> _WORK ORDER_:
For the records below, say how many lines contain the string "This". Give no other text.

(Data entries)

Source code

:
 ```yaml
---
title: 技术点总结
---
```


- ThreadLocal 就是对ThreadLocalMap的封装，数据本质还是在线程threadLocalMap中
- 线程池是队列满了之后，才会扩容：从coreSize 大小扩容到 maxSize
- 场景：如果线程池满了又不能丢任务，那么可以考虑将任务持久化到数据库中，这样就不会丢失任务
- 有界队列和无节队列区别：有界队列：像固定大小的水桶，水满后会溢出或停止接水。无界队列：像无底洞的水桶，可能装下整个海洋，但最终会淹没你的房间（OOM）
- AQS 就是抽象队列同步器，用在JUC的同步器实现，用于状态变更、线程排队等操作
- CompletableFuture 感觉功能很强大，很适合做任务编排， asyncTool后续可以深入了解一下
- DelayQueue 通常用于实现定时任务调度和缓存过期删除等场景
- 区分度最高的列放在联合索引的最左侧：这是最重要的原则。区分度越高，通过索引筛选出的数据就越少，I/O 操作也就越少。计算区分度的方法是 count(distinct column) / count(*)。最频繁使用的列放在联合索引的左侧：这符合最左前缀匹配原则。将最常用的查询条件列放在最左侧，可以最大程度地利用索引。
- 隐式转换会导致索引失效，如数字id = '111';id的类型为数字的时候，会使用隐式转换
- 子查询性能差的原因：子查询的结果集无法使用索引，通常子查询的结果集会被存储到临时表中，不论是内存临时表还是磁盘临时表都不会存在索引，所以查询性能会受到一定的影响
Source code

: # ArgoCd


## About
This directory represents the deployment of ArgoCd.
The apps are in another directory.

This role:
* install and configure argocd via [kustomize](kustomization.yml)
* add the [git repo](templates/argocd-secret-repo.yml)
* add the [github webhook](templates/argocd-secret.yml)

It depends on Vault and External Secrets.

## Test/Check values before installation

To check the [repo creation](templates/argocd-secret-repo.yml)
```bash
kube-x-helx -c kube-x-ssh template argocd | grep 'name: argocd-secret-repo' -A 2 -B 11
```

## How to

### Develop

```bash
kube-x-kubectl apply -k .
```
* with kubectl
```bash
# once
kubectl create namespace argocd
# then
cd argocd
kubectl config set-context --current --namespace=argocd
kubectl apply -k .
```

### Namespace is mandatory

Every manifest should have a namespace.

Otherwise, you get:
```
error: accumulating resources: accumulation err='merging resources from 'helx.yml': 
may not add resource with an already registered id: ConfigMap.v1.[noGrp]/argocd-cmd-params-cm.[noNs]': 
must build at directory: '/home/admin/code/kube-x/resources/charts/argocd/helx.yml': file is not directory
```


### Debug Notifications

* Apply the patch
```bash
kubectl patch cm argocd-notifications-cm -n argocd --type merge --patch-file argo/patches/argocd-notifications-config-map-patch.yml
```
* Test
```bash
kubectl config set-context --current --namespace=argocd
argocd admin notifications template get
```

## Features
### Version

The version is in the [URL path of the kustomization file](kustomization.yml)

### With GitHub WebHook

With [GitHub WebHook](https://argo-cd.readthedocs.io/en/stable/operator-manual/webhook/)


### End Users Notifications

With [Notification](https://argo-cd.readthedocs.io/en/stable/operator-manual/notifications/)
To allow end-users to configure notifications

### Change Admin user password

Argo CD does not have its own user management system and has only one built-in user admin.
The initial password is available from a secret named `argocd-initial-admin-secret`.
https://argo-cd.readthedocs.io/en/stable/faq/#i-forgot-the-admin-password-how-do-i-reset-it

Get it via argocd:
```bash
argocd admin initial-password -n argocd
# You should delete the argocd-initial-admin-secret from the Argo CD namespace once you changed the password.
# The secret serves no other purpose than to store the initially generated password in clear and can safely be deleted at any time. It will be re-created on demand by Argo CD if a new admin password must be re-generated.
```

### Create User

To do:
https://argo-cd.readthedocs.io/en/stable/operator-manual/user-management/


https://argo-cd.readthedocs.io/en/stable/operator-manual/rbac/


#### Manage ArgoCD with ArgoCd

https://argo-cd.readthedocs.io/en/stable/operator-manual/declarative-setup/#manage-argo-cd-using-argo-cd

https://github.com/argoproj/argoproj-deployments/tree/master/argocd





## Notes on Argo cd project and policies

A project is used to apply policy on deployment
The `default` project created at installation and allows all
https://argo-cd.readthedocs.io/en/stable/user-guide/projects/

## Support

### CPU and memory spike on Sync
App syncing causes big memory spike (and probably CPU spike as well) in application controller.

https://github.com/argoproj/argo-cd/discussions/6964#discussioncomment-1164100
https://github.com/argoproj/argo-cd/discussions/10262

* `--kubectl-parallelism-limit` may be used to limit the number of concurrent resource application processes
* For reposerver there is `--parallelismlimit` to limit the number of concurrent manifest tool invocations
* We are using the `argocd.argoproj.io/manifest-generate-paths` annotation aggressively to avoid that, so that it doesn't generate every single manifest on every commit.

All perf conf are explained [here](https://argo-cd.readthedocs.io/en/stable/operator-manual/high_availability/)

> _TASK ANSWER_:
2